Лирическое отступление. Что еще случилось в тот час? Может быть, в саду желтоватая груша оторвалась, упала на тонкие, тускло-зеленые травинки (подле черного, как бы полированного муравья, привычно занятого своей житейской Сизифовой ношей) Да, созреть, оторваться — такова, душа-груша, наша судьба. Может быть, отпал от цветка легкий и совсем еще свежий на вид сиреневатый лепесток — тоже ненавязчивое напоминание, что есть в этом мире — да, смерть, догадаться не трудно. А может быть, крохотный паучок спускался на незаметной паутинке – парашютистик с невидимым парашютиком. Пожалуй, был он таким же новичком в мире, как я, таким же новопришельцем — переселенцем из другого мира. И возможно, пролетела над садом, гораздо выше паучка, какая-нибудь обыкновенная птица: будто несовершенная замена — кого? Аиста? Ангела?

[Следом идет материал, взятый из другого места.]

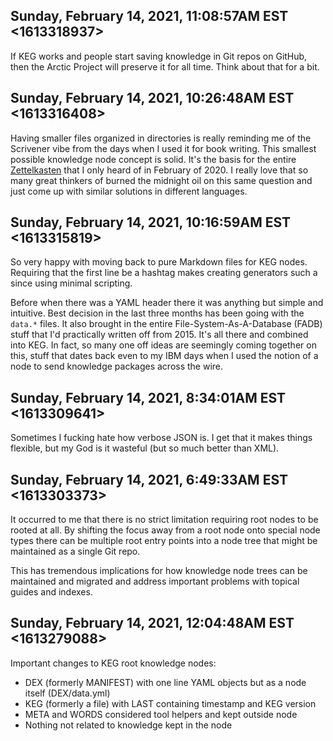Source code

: ## Sunday, February 14, 2021, 11:08:57AM EST <1613318937>

If KEG works and people start saving knowledge in Git repos on GitHub,
then the Arctic Project will preserve it for all time. Think about that
for a bit.

## Sunday, February 14, 2021, 10:26:48AM EST <1613316408>

Having smaller files organized in directories is really reminding me of
the Scrivener vibe from the days when I used it for book writing. This
smallest possible knowledge node concept is solid. It's the basis for
the entire
[Zettelkasten](https://duck.com/lite?kd=-1&kp=-1&q=Zettelkasten) that I
only heard of in February of 2020. I really love that so many great
thinkers of burned the midnight oil on this same question and just come
up with similar solutions in different languages.

## Sunday, February 14, 2021, 10:16:59AM EST <1613315819>

So very happy with moving back to pure Markdown files for KEG nodes.
Requiring that the first line be a hashtag makes creating generators
such a since using minimal scripting.

Before when there was a YAML header there it was anything but simple and
intuitive. Best decision in the last three months has been going with
the `data.*` files. It also brought in the entire
File-System-As-A-Database (FADB) stuff that I'd practically written off
from 2015. It's all there and combined into KEG. In fact, so many one
off ideas are seemingly coming together on this, stuff that dates back
even to my IBM days when I used the notion of a node to send knowledge
packages across the wire.

## Sunday, February 14, 2021, 8:34:01AM EST <1613309641>

Sometimes I fucking hate how verbose JSON is. I get that it makes things
flexible, but my God is it wasteful (but so much better than XML).

## Sunday, February 14, 2021, 6:49:33AM EST <1613303373>

It occurred to me that there is no strict limitation requiring root
nodes to be rooted at all. By shifting the focus away from a root node
onto special node types there can be multiple root entry points into a
node tree that might be maintained as a single Git repo.

This has tremendous implications for how knowledge node trees can be
maintained and migrated and address important problems with topical
guides and indexes.

## Sunday, February 14, 2021, 12:04:48AM EST <1613279088>

Important changes to KEG root knowledge nodes:

* DEX (formerly MANIFEST) with one line YAML objects but as a node
  itself (DEX/data.yml)
* KEG (formerly a file) with LAST containing timestamp and KEG version
* META and WORDS considered tool helpers and kept outside node
* Nothing not related to knowledge kept in the node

А помимо этой проблематической символики, отметим и другую. За час до моего дебюта (родившись, я сразу же заявил о себе, взяв чуть ли не верхнее «до») в город вошли солдаты. Нет, мирные, на этот раз еще мирные: гарнизон. Возвращались с учения, распевали, с присвистом, сквозь дорожную пыль:
«Наши жены – ружья заряжены!
Вот где наши жены!» —
и не дойдя до нашего сада, умолкли: воинский начальник велел сказать ротному, что жена следователя рожает. Увы! В дальнейшем служители Марса такой деликатности не проявляли: я пережил две мировые войны, одну гражданскую. «Ружья заряжены» палили частенько. Неприятно, не правда ли, особенно если учесть, что не передалась мне по наследству воинственность обоих моих дедов — полковника и подполковника, — не говоря уже о ратном пыле длинного ряда предков моей матери — Александры Дмитриевны, урожденной фон Цвейгберг, — бряцавших оружием чуть ли уже не тогда, когда им меняли пеленки: недаром на цвейгберговском гербе две горки из пушечных ядер.

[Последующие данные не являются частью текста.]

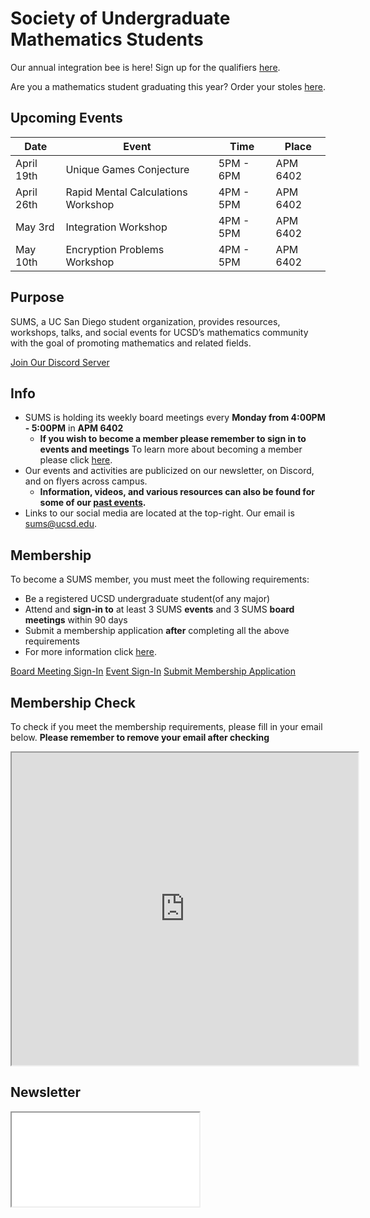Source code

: # Society of Undergraduate Mathematics Students

<!-- Insert an `Announcement` component here when applicable -->
<Announcement>
Our annual integration bee is here! Sign up for the qualifiers <a href = "https://docs.google.com/forms/d/e/1FAIpQLScpqYFXGagfah2pkEbnikXK9Bw9uJh_5tvodwlLJnCu0Ziv9Q/viewform" target = "_blank">here</a>. </br>

Are you a mathematics student graduating this year? Order your stoles <a href = "https://docs.google.com/forms/d/e/1FAIpQLSekSUDz4OUAgnZNfOUdoKQb5lHWuJWepoOXhcbsaKg327kY8w/viewform" target = "_blank">here</a>.
</Announcement> 



## Upcoming Events

<!-- EVENT TABLE TEMPLATE -->
|Date | Event | Time | Place|
| ----|------ | -----|----- |
| April 19th|Unique Games Conjecture|5PM - 6PM|APM 6402|
| April 26th| Rapid Mental Calculations Workshop| 4PM - 5PM| APM 6402| 
| May 3rd| Integration Workshop| 4PM - 5PM| APM 6402| 
| May 10th| Encryption Problems Workshop| 4PM - 5PM| APM 6402|




## Purpose

SUMS, a UC San Diego student organization, provides resources, workshops, talks, and social events for UCSD’s mathematics community with the goal of promoting mathematics and related fields. <br />
<div class = "row justify-content-center">
  <a href="https://discord.gg/XVVeGHXGTt" target = "_blank" class="btn btn-info" >Join Our Discord Server</a>
</div>



## Info

* SUMS is holding its weekly board meetings every **Monday from 4:00PM - 5:00PM** in **APM 6402** 
  * **If you wish to become a member please remember to sign in to events and meetings** To learn more about becoming a member please click [here](./get-involved.md).
* Our events and activities are publicized on our newsletter, on Discord, and on flyers across campus.
  * **Information, videos, and various resources can also be found for some of our [past events](./past-events.html).**
* Links to our social media are located at the top-right. Our email is [sums@ucsd.edu](mailto:sums@ucsd.edu).

## Membership

To become a SUMS member, you must meet the following requirements: 
* Be a registered UCSD undergraduate student(of any major)
* Attend and **sign-in to** at least 3 SUMS **events** and 3 SUMS **board meetings** within 90 days 
* Submit a membership application **after** completing all the above requirements <br />
* For more information click [here](./get-involved.md). 

<a class="btn btn-secondary btn-lg btn-block" href="https://forms.gle/NTt7DFMNYkBJQx4y5" target = "_blank">Board Meeting Sign-In</a>
<a class="btn btn-primary btn-lg btn-block" href="https://forms.gle/zRqwfVnr4QXME5Xk6" target = "_blank">Event Sign-In</a>
<a class="btn btn-info btn-lg btn-block" href="https://forms.gle/A1n3Bi3x1rN3pCHc7" target="_blank">Submit Membership Application</a>

## Membership Check
To check if you meet the membership requirements, please fill in your email below. **Please remember to remove your email after checking**

<iframe src="https://docs.google.com/spreadsheets/d/19-j42XJFwiYh4QqfMx8L-qHsXiUzeaa6eCvdzW-0MAE/edit?usp=sharing"  name="myiFrame" scrolling="no" frameborder="1" marginheight="0px" marginwidth="0px" height="500px" width="110%" allowfullscreen></iframe>


<!--## Donors-->

<!--
<div class="donor">
  <a href="https://www.numerade.com/?utm_source=other&utem_medium=referral&utm_campaign=edu">
    <img src="/numerade.svg" width="2786.5" height="600" style="width: 100%; height: 100%;" />
  </a>
</div>
-->

## Newsletter

<iframe class="newsletter rounded" src="./newsletters/latest.html"></iframe>
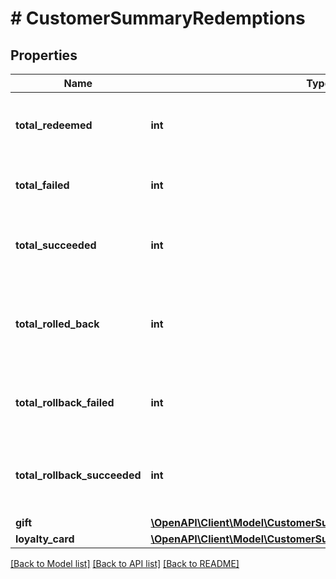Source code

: # # CustomerSummaryRedemptions

## Properties

Name | Type | Description | Notes
------------ | ------------- | ------------- | -------------
**total_redeemed** | **int** | Total number of redemptions made by the customer. | [optional]
**total_failed** | **int** | Total number of redemptions that failed. | [optional]
**total_succeeded** | **int** | Total number of redemptions that succeeded. | [optional]
**total_rolled_back** | **int** | Total number of redemptions that were rolled back for the customer. | [optional]
**total_rollback_failed** | **int** | Total number of redemption rollbacks that failed. | [optional]
**total_rollback_succeeded** | **int** | Total number of redemption rollbacks that succeeded. | [optional]
**gift** | [**\OpenAPI\Client\Model\CustomerSummaryRedemptionsGift**](CustomerSummaryRedemptionsGift.md) |  | [optional]
**loyalty_card** | [**\OpenAPI\Client\Model\CustomerSummaryRedemptionsLoyaltyCard**](CustomerSummaryRedemptionsLoyaltyCard.md) |  | [optional]

[[Back to Model list]](../../README.md#models) [[Back to API list]](../../README.md#endpoints) [[Back to README]](../../README.md)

Предки эти, Цвейгберги (надо бы начать с Чинновых, но все равно) едва ли б оказались в России, если бы не царь Петр. В баталии между полками московского царя и армией Карла XII майор Якоб Теннес фон Цвейгберг держал сторону короля шведского. Фортуна королю не улыбнулась, как известно, — и довольно кисло улыбнулась майору: предложено ему было перейти на службу к русскому царю, предложение он принял, но мзду получил довольно тощую. У меня хранится копия письма, написанного майором Якобом 1 мая 1727 года в Дорпате — Дерпте — Юрьеве, нынешнем Тарту: странным образом, в том самом Юрьеве — Дерпте, где после Туккума прошло мое раннее детство. Письмо адресовано было кузену майора, квартирмейстеру Антону фон Цвейгбергу, в Стокгольм. На забавном немецком языке жаловался майор Якоб, что вместо ингерманландских его земель даровано ему от покойного царя Петра всего-навсего местечко Тимофеево в одной миле от Дорпата — Дерпта (как ни странно, да, Тимофеево — под Дерптом); что местечко — пустошь, с мужиками трудно и вообще никс гут. А еще просил майор выслать ему бумаги, уточняющие факт благородного его происхождения, причем напоминал, что часть бумаг должна находиться в Праге — род их начало ведет из Богемии: один фон Цвейгберг был, как и в родословной показано, шталмейстером при дворе Максимилиана Первого — императора Священной Римской Империи Германской Нации: Heiliges Romisches Reich Teuscher Nation. Майор так и писал Teuscher, через Т, как в старину.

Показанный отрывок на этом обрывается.